> _Required action_
In the entries below, find each line with the word "lockProtocols" and pull it out.

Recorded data
━━━
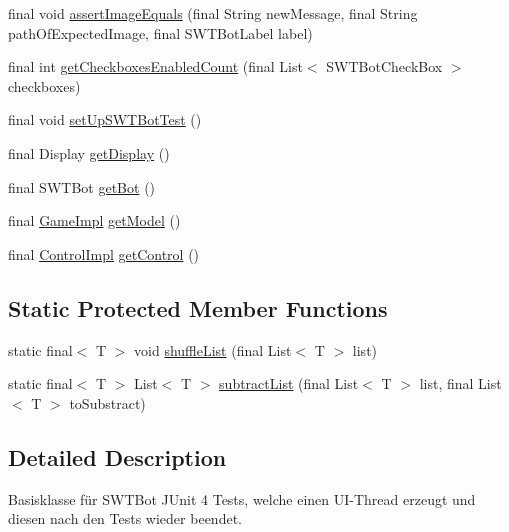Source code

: \begin{DoxyCompactItemize}
\item 
final void \hyperlink{classdominion_1_1view_1_1utils_1_1SWTBotBase_a293ecd3c566e73a54dd50a3ff3e05bdb}{assert\-Image\-Equals} (final \-String new\-Message, final \-String path\-Of\-Expected\-Image, final \-S\-W\-T\-Bot\-Label label)
\item 
final int \hyperlink{classdominion_1_1view_1_1utils_1_1SWTBotBase_aa16b09eb1bcfebfcb6eba7b1197e4b7d}{get\-Checkboxes\-Enabled\-Count} (final \-List$<$ \-S\-W\-T\-Bot\-Check\-Box $>$ checkboxes)
\item 
final void \hyperlink{classdominion_1_1view_1_1utils_1_1SWTBotBase_a20ac330c0ae207755724bf3570659849}{set\-Up\-S\-W\-T\-Bot\-Test} ()
\item 
final \-Display \hyperlink{classdominion_1_1view_1_1utils_1_1SWTBotBase_a9e5c623116bc20b013170856415a1b97}{get\-Display} ()
\item 
final \-S\-W\-T\-Bot \hyperlink{classdominion_1_1view_1_1utils_1_1SWTBotBase_a5ee30772dd887c1a16cfe9da50e4b6e5}{get\-Bot} ()
\item 
final \hyperlink{classdominion_1_1model_1_1GameImpl}{\-Game\-Impl} \hyperlink{classdominion_1_1view_1_1utils_1_1SWTBotBase_a5533d3ac64ce06d47f32b4c5e0be7a80}{get\-Model} ()
\item 
final \hyperlink{classdominion_1_1control_1_1ControlImpl}{\-Control\-Impl} \hyperlink{classdominion_1_1view_1_1utils_1_1SWTBotBase_ad6f9b2a43da96f310fc105ee7023bedc}{get\-Control} ()
\end{DoxyCompactItemize}
\subsection*{\-Static \-Protected \-Member \-Functions}
\begin{DoxyCompactItemize}
\item 
static final$<$ \-T $>$ void \hyperlink{classdominion_1_1view_1_1utils_1_1SWTBotBase_a47ff844235d456d1cda4a303994ca21d}{shuffle\-List} (final \-List$<$ \-T $>$ list)
\item 
static final$<$ \-T $>$ \-List$<$ \-T $>$ \hyperlink{classdominion_1_1view_1_1utils_1_1SWTBotBase_a4b10325dfce627552c166fd254f21a0c}{subtract\-List} (final \-List$<$ \-T $>$ list, final \-List$<$ \-T $>$ to\-Substract)
\end{DoxyCompactItemize}


\subsection{\-Detailed \-Description}
\-Basisklasse für \-S\-W\-T\-Bot \-J\-Unit 4 \-Tests, welche einen \-U\-I-\/\-Thread erzeugt und diesen nach den \-Tests wieder beendet.

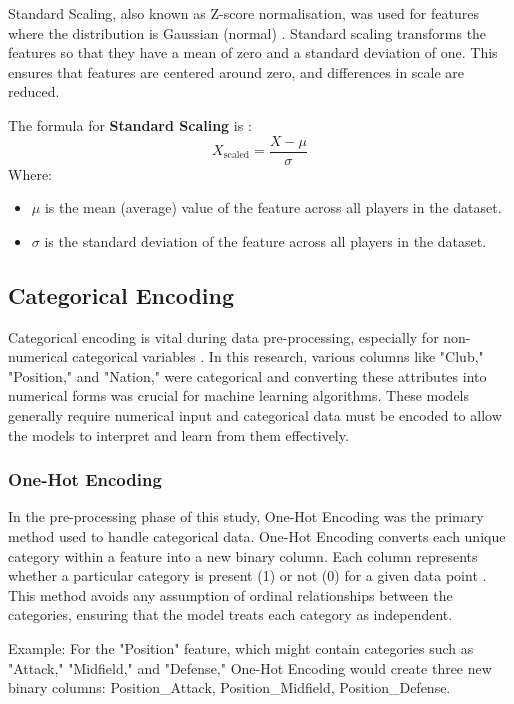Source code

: \documentclass[12pt, a4paper,oneside]{book}
\numberwithin{equation}{section}
\begin{document}
Standard Scaling, also known as Z-score normalisation, was used for features where the distribution is Gaussian (normal) \cite{jain2017}. Standard scaling transforms the features so that they have a mean of zero and a standard deviation of one. This ensures that features are centered around zero, and differences in scale are reduced.

The formula for \textbf{Standard Scaling} is \cite{mehta2020}:
\[X_{\text{scaled}} = \frac{X - \mu}{\sigma}\]
Where:
\begin{itemize}
    \item \textbf{$\mu$} is the mean (average) value of the feature across all players in the dataset.
    \item \textbf{$\sigma$} is the standard deviation of the feature across all players in the dataset.
\end{itemize}

\subsection{Categorical Encoding}\label{sec:3.1.3}

Categorical encoding is vital during data pre-processing, especially for non-numerical categorical variables \cite{hasan2019}. In this research, various columns like "Club," "Position," and "Nation," were categorical and converting these attributes into numerical forms was crucial for machine learning algorithms. These models generally require numerical input and categorical data must be encoded to allow the models to interpret and learn from them effectively.

\subsubsection{One-Hot Encoding}

In the pre-processing phase of this study, One-Hot Encoding was the primary method used to handle categorical data. One-Hot Encoding converts each unique category within a feature into a new binary column. Each column represents whether a particular category is present (1) or not (0) for a given data point \cite{ng2021}. This method avoids any assumption of ordinal relationships between the categories, ensuring that the model treats each category as independent.

Example: For the "Position" feature, which might contain categories such as "Attack," "Midfield," and "Defense," One-Hot Encoding would create three new binary columns: Position\_Attack, Position\_Midfield, Position\_Defense.
\end{document}
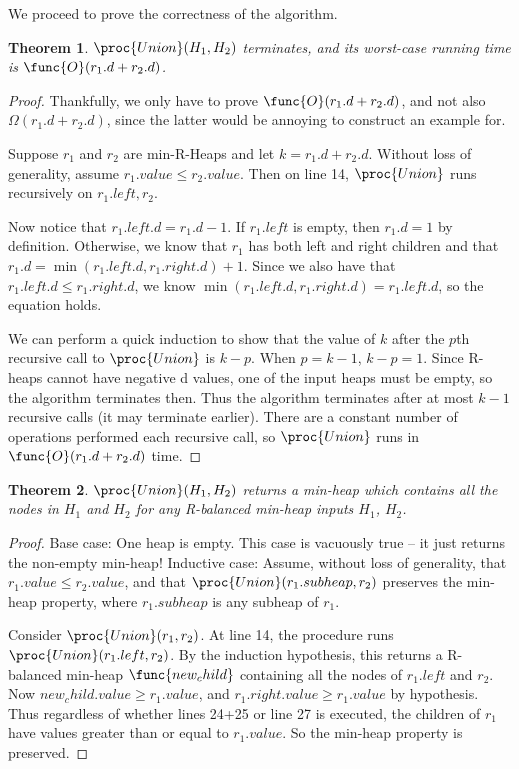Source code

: \documentclass[11pt, answers]{exam}
\theoremstyle{plain}
\newtheorem{theorem}{Theorem}
\theoremstyle{definition}
\begin{document}
\begin{questions}
\begin{parts}
\begin{solution}
We proceed to prove the correctness of the algorithm. \\

\begin{theorem}
$\proc{Union}(H_1, H_2)$ terminates, and its worst-case running time is $\func{O}(r_1 .d + r_2 .d)$.
\end{theorem}

\begin{proof}
Thankfully, we only have to prove $\func{O}(r_1 .d + r_2 .d)$, and not also $\Omega(r_1 .d + r_2 .d)$, since the latter would be annoying to construct an example for. 

Suppose $r_1$ and $r_2$ are min-R-Heaps and let $k = r_1 .d + r_2 .d$. Without loss of generality, assume $r_1.value \leq r_2.value$. Then on line 14, $\proc{Union}$ runs recursively on $r_1.left, r_2$. 

Now notice that $r_1.left.d = r_1.d - 1$. If $r_1.left$ is empty, then $r_1.d = 1$ by definition. Otherwise, we know that $r_1$ has both left and right children and that $r_1.d = \min(r_1.left.d, r_1.right.d) + 1$. Since we also have that $r_1.left.d  \leq r_1.right.d$, we know
$\min(r_1.left.d, r_1.right.d) = r_1.left.d$, so the equation holds.

We can perform a quick induction to show that the value of $k$ after the $p$th recursive call to $\proc{Union}$ is $k-p$. When $p = k-1$, $k-p = 1$. Since R-heaps cannot have negative d values, one of the input heaps must be empty, so the algorithm terminates then. Thus the algorithm terminates after at most $k-1$ recursive calls (it may terminate earlier). There are a constant number of operations performed each recursive call, so $\proc{Union}$ runs in $\func{O}(r_1 .d + r_2 .d)$ time.
\end{proof}

\begin{theorem}
$\proc{Union}(H_1, H_2)$ returns a min-heap which contains all the nodes in $H_1$ and $H_2$ for any R-balanced min-heap inputs $H_1$, $H_2$.
\end{theorem}

\begin{proof}
Base case: One heap is empty. This case is vacuously true -- it just returns the non-empty min-heap!
Inductive case: Assume, without loss of generality, that $r_1.value \leq r_2.value$, and that $\proc{Union}(r_1.subheap, r_2)$ preserves the min-heap property, where $r_1.subheap$ is any subheap of $r_1$.

Consider $\proc{Union}(r_1, r_2)$. At line 14, the procedure runs $\proc{Union}(r_1.left, r_2)$. By the induction hypothesis, this returns a R-balanced min-heap $\func{new_child}$ containing all the nodes of $r_1.left$ and $r_2$. Now $new_child.value \geq r_1.value$, and $r_1.right.value \geq r_1.value$ by hypothesis. Thus regardless of whether lines 24+25 or line 27 is executed, the children of $r_1$ have values greater than or equal to $r_1.value$. So the min-heap property is preserved.


\end{proof}
\end{solution}
\end{parts}
\end{questions}
\end{document}

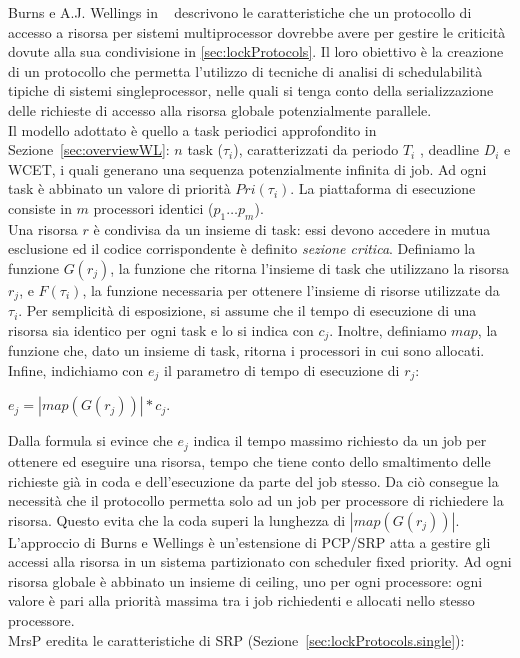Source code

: Burns e A.J. Wellings in ~\cite{Burns:2013:SCM:2547348.2547350} descrivono le caratteristiche che un protocollo di accesso a risorsa per sistemi multiprocessor dovrebbe avere per gestire le criticità dovute alla sua condivisione in \ref{sec:lockProtocols}. Il loro obiettivo è la creazione di un protocollo che permetta l’utilizzo di tecniche di analisi di schedulabilità tipiche di sistemi singleprocessor, nelle quali si tenga conto della serializzazione delle richieste di accesso alla risorsa globale potenzialmente parallele.\\

Il modello adottato è quello a task periodici approfondito in Sezione~\ref{sec:overviewWL}: $n$ task ($\tau_i$), caratterizzati da periodo $T_i$ , deadline $D_i$ e WCET, i quali generano una sequenza potenzialmente infinita di job. Ad ogni task è abbinato un valore di priorità $Pri(\tau_i)$. La piattaforma di esecuzione consiste in $m$ processori identici ($p_1 … p_m$).\\
Una risorsa $r$ è condivisa da un insieme di task: essi devono accedere in mutua esclusione ed il codice corrispondente è definito \textit{sezione critica}. Definiamo la funzione $G(r_j)$, la funzione che ritorna l’insieme di task che utilizzano la risorsa $r_j$, e $F(\tau_i)$, la funzione necessaria per ottenere l’insieme di risorse utilizzate da $\tau_i$. Per semplicità di esposizione, si assume che il tempo di esecuzione di una risorsa sia identico per ogni task e lo si indica con $c_j$. Inoltre, definiamo $map$, la funzione che, dato un insieme di task, ritorna i processori in cui sono allocati.\\
Infine, indichiamo con $e_j$ il parametro di tempo di esecuzione di $r_j$:\\

\centerline{$e_j = | map(G(r_j)) | * c_j$.}

\vspace{4 mm}

Dalla formula si evince che $e_j$ indica il tempo massimo richiesto da un job per ottenere ed eseguire una risorsa, tempo che tiene conto dello smaltimento delle richieste già in coda e dell’esecuzione da parte del job stesso. Da ciò consegue la necessità che il protocollo permetta solo ad un job per processore di richiedere la risorsa. Questo evita che la coda superi la lunghezza di $| map(G(r_j)) |$.\\

L’approccio di Burns e Wellings è un’estensione di PCP/SRP atta a gestire gli accessi alla risorsa in un sistema partizionato con scheduler fixed priority. Ad ogni risorsa globale è abbinato un insieme di ceiling, uno per ogni processore: ogni valore è pari alla priorità massima tra i job richiedenti e allocati nello stesso processore.\\
MrsP eredita le caratteristiche di SRP (Sezione~\ref{sec:lockProtocols.single}):

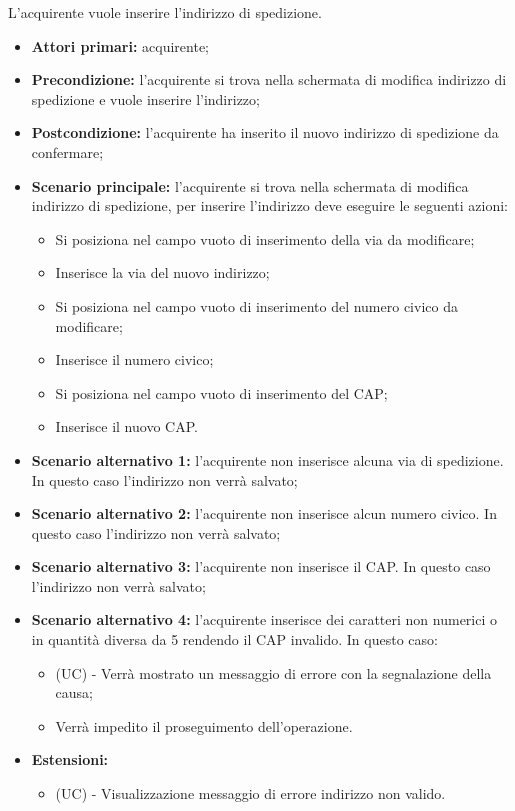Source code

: L'acquirente vuole inserire l'indirizzo di spedizione.
\begin{itemize}
    \item \textbf{Attori primari:} acquirente;
    \item \textbf{Precondizione:} l'acquirente si trova nella schermata di modifica indirizzo di spedizione e vuole inserire l'indirizzo;
    \item \textbf{Postcondizione:} l'acquirente ha inserito il nuovo indirizzo di spedizione da confermare;
    \item \textbf{Scenario principale:} l'acquirente si trova nella schermata di modifica indirizzo di spedizione, per inserire l'indirizzo deve eseguire le seguenti azioni:
        \begin{itemize}
            \item Si posiziona nel campo vuoto di inserimento della via da modificare;
            \item Inserisce la via del nuovo indirizzo;
            \item Si posiziona nel campo vuoto di inserimento del numero civico da modificare;
            \item Inserisce il numero civico;
            \item Si posiziona nel campo vuoto di inserimento del CAP;
            \item Inserisce il nuovo CAP.
        \end{itemize}
    \item \textbf{Scenario alternativo 1:} l'acquirente non inserisce alcuna via di spedizione. In questo caso l'indirizzo non verrà salvato;
    \item \textbf{Scenario alternativo 2:} l'acquirente non inserisce alcun numero civico. In questo caso l'indirizzo non verrà salvato;
    \item \textbf{Scenario alternativo 3:} l'acquirente non inserisce il CAP. In questo caso l'indirizzo non verrà salvato;
    \item \textbf{Scenario alternativo 4:} l'acquirente inserisce dei caratteri non numerici o in quantità diversa da 5 rendendo il CAP invalido. In questo caso:
    \begin{itemize}
        \item (UC) - Verrà mostrato un messaggio di errore con la segnalazione della causa;
        \item Verrà impedito il proseguimento dell'operazione.
    \end{itemize}
    \item \textbf{Estensioni:}
    \begin{itemize}
        \item (UC) - Visualizzazione messaggio di errore  indirizzo non valido.
    \end{itemize}
\end{itemize}

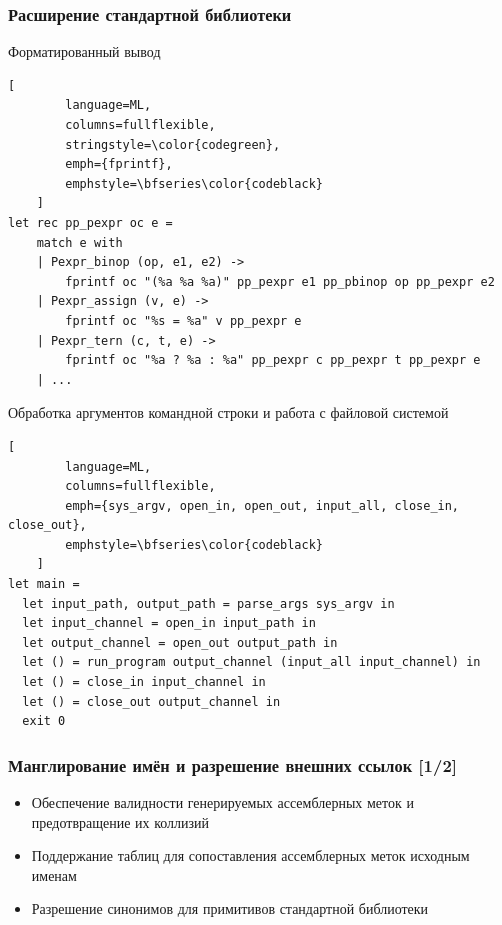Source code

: \documentclass
  [ russian
  , aspectratio=43
  ] {beamer}
\begin{document}
\begin{frame}[fragile]
    \frametitle{Расширение стандартной библиотеки}

    Форматированный вывод

    \begin{lstlisting}[
        language=ML,
        columns=fullflexible,
        stringstyle=\color{codegreen},
        emph={fprintf},
        emphstyle=\bfseries\color{codeblack}
    ]
let rec pp_pexpr oc e =
    match e with
    | Pexpr_binop (op, e1, e2) ->
        fprintf oc "(%a %a %a)" pp_pexpr e1 pp_pbinop op pp_pexpr e2
    | Pexpr_assign (v, e) ->
        fprintf oc "%s = %a" v pp_pexpr e
    | Pexpr_tern (c, t, e) ->
        fprintf oc "%a ? %a : %a" pp_pexpr c pp_pexpr t pp_pexpr e
    | ...
    \end{lstlisting}

    Обработка аргументов командной строки и работа с файловой системой

    \begin{lstlisting}[
        language=ML,
        columns=fullflexible,
        emph={sys_argv, open_in, open_out, input_all, close_in, close_out},
        emphstyle=\bfseries\color{codeblack}
    ]
let main =
  let input_path, output_path = parse_args sys_argv in
  let input_channel = open_in input_path in
  let output_channel = open_out output_path in
  let () = run_program output_channel (input_all input_channel) in
  let () = close_in input_channel in
  let () = close_out output_channel in
  exit 0
    \end{lstlisting}

\end{frame}


\begin{frame}
    \frametitle{\fontsize{13pt}{15.6pt}\selectfont Манглирование имён и разрешение внешних ссылок [1/2]}
    \begin{itemize}
        \item Обеспечение валидности генерируемых ассемблерных меток и предотвращение их коллизий
        \item Поддержание таблиц для сопоставления ассемблерных меток исходным именам
        \item Разрешение синонимов для примитивов стандартной библиотеки
    \end{itemize}
\end{frame}
\end{document}
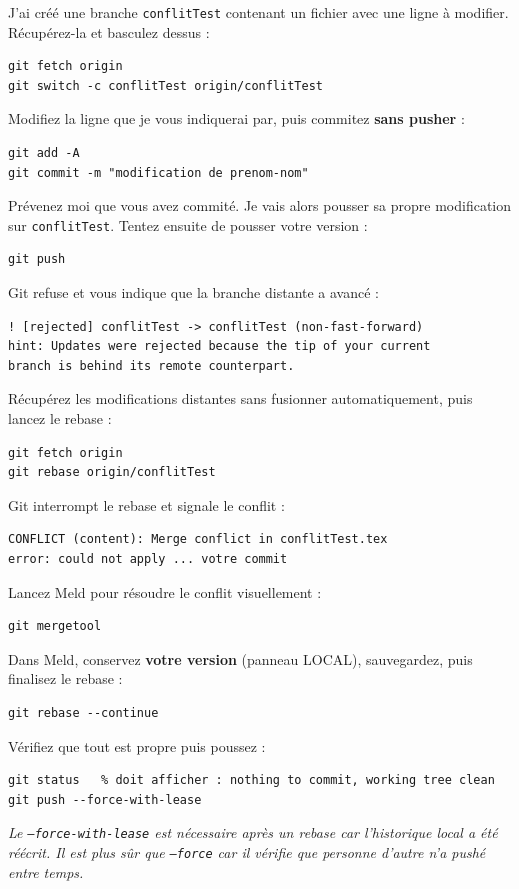 \documentclass[11pt,a4paper]{article}
\begin{document}
\begin{enumerate}
	J'ai créé une branche \texttt{conflitTest} contenant 
	un fichier avec une ligne à modifier. Récupérez-la et basculez dessus :
	\begin{lstlisting}[style=bashstyle]
git fetch origin
git switch -c conflitTest origin/conflitTest
	\end{lstlisting}
	Modifiez la ligne que je vous indiquerai par, puis commitez 
	\textbf{sans pusher} :
	\begin{lstlisting}[style=bashstyle]
git add -A
git commit -m "modification de prenom-nom"
	\end{lstlisting}
	Prévenez moi que vous avez commité. Je vais alors pousser 
	sa propre modification sur \texttt{conflitTest}. Tentez ensuite 
	de pousser votre version :
	\begin{lstlisting}[style=bashstyle]
git push
	\end{lstlisting}
	Git refuse et vous indique que la branche distante a avancé :
	\begin{lstlisting}[style=plainstyle]
! [rejected] conflitTest -> conflitTest (non-fast-forward)
hint: Updates were rejected because the tip of your current 
branch is behind its remote counterpart.
	\end{lstlisting}
	Récupérez les modifications distantes sans fusionner automatiquement, 
	puis lancez le rebase :
	\begin{lstlisting}[style=bashstyle]
git fetch origin
git rebase origin/conflitTest
	\end{lstlisting}
	Git interrompt le rebase et signale le conflit :
	\begin{lstlisting}[style=plainstyle]
CONFLICT (content): Merge conflict in conflitTest.tex
error: could not apply ... votre commit
	\end{lstlisting}
	Lancez Meld pour résoudre le conflit visuellement :
	\begin{lstlisting}[style=bashstyle]
git mergetool
	\end{lstlisting}
	Dans Meld, conservez \textbf{votre version} (panneau LOCAL), 
	sauvegardez, puis finalisez le rebase :
	\begin{lstlisting}[style=bashstyle]
git rebase --continue
	\end{lstlisting}
	Vérifiez que tout est propre puis poussez :
	\begin{lstlisting}[style=bashstyle]
git status   % doit afficher : nothing to commit, working tree clean
git push --force-with-lease
	\end{lstlisting}
	\textit{Le \texttt{--force-with-lease} est nécessaire après un rebase 
		car l'historique local a été réécrit. Il est plus sûr que 
		\texttt{--force} car il vérifie que personne d'autre n'a pushé 
		entre temps.}
	

\end{enumerate}
\end{document}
━━━
> _Exercise output_
: Burns e A.J. Wellings in ~\cite{Burns:2013:SCM:2547348.2547350} descrivono le caratteristiche che un protocollo di accesso a risorsa per sistemi multiprocessor dovrebbe avere per gestire le criticità dovute alla sua condivisione in \ref{sec:lockProtocols}. Il loro obiettivo è la creazione di un protocollo che permetta l’utilizzo di tecniche di analisi di schedulabilità tipiche di sistemi singleprocessor, nelle quali si tenga conto della serializzazione delle richieste di accesso alla risorsa globale potenzialmente parallele.\\
MrsP eredita le caratteristiche di SRP (Sezione~\ref{sec:lockProtocols.single}):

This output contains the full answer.